(TASK DATA Opens)

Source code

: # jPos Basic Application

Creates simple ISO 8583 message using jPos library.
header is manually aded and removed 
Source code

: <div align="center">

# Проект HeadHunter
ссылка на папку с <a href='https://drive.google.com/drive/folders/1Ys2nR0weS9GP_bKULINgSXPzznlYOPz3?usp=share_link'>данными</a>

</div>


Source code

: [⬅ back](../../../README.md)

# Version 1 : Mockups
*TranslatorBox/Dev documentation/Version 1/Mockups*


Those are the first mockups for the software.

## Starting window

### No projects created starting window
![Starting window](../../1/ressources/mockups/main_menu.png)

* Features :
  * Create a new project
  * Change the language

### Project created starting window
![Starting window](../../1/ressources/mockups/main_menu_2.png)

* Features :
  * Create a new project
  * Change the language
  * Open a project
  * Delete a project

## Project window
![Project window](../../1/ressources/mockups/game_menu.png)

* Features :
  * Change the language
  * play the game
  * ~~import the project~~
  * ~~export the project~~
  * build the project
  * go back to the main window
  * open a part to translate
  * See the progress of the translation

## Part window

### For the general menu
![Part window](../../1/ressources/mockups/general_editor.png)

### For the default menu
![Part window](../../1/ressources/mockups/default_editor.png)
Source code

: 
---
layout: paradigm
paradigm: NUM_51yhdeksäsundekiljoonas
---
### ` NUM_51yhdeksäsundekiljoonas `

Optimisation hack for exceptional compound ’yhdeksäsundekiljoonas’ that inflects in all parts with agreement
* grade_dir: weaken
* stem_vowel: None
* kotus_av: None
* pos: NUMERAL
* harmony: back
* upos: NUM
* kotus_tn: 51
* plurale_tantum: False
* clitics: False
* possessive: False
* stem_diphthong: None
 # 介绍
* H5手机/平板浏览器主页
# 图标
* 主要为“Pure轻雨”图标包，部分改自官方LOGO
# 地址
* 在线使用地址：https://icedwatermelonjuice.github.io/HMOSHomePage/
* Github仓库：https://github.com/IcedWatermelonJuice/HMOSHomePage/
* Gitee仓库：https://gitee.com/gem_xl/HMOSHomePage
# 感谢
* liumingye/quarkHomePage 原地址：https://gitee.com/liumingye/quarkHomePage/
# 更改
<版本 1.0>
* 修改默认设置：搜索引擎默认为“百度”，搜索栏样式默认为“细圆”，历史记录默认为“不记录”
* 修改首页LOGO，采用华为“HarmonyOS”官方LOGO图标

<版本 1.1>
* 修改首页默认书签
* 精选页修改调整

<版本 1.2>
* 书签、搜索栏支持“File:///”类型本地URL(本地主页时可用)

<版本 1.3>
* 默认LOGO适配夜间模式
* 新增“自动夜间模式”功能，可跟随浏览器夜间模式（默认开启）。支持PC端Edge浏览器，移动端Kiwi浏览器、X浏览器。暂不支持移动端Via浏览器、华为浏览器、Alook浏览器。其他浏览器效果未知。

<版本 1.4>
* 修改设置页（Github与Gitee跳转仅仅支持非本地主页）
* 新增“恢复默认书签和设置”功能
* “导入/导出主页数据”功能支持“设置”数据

(TASK DATA Closes)

Your task is to repeat each line of the material exactly.

REPLY TO THE EXERCISE:
Source code

: # jPos Basic Application

Creates simple ISO 8583 message using jPos library.
header is manually aded and removed 
Source code

: <div align="center">

# Проект HeadHunter
ссылка на папку с <a href='https://drive.google.com/drive/folders/1Ys2nR0weS9GP_bKULINgSXPzznlYOPz3?usp=share_link'>данными</a>

</div>


Source code

: [⬅ back](../../../README.md)

# Version 1 : Mockups
*TranslatorBox/Dev documentation/Version 1/Mockups*


Those are the first mockups for the software.

## Starting window

### No projects created starting window
![Starting window](../../1/ressources/mockups/main_menu.png)

* Features :
  * Create a new project
  * Change the language

### Project created starting window
![Starting window](../../1/ressources/mockups/main_menu_2.png)

* Features :
  * Create a new project
  * Change the language
  * Open a project
  * Delete a project

## Project window
![Project window](../../1/ressources/mockups/game_menu.png)

* Features :
  * Change the language
  * play the game
  * ~~import the project~~
  * ~~export the project~~
  * build the project
  * go back to the main window
  * open a part to translate
  * See the progress of the translation

## Part window

### For the general menu
![Part window](../../1/ressources/mockups/general_editor.png)

### For the default menu
![Part window](../../1/ressources/mockups/default_editor.png)
Source code

: 
---
layout: paradigm
paradigm: NUM_51yhdeksäsundekiljoonas
---
### ` NUM_51yhdeksäsundekiljoonas `

Optimisation hack for exceptional compound ’yhdeksäsundekiljoonas’ that inflects in all parts with agreement
* grade_dir: weaken
* stem_vowel: None
* kotus_av: None
* pos: NUMERAL
* harmony: back
* upos: NUM
* kotus_tn: 51
* plurale_tantum: False
* clitics: False
* possessive: False
* stem_diphthong: None
 # 介绍
* H5手机/平板浏览器主页
# 图标
* 主要为“Pure轻雨”图标包，部分改自官方LOGO
# 地址
* 在线使用地址：https://icedwatermelonjuice.github.io/HMOSHomePage/
* Github仓库：https://github.com/IcedWatermelonJuice/HMOSHomePage/
* Gitee仓库：https://gitee.com/gem_xl/HMOSHomePage
# 感谢
* liumingye/quarkHomePage 原地址：https://gitee.com/liumingye/quarkHomePage/
# 更改
<版本 1.0>
* 修改默认设置：搜索引擎默认为“百度”，搜索栏样式默认为“细圆”，历史记录默认为“不记录”
* 修改首页LOGO，采用华为“HarmonyOS”官方LOGO图标

<版本 1.1>
* 修改首页默认书签
* 精选页修改调整

<版本 1.2>
* 书签、搜索栏支持“File:///”类型本地URL(本地主页时可用)

<版本 1.3>
* 默认LOGO适配夜间模式
* 新增“自动夜间模式”功能，可跟随浏览器夜间模式（默认开启）。支持PC端Edge浏览器，移动端Kiwi浏览器、X浏览器。暂不支持移动端Via浏览器、华为浏览器、Alook浏览器。其他浏览器效果未知。

<版本 1.4>
* 修改设置页（Github与Gitee跳转仅仅支持非本地主页）
* 新增“恢复默认书签和设置”功能
* “导入/导出主页数据”功能支持“设置”数据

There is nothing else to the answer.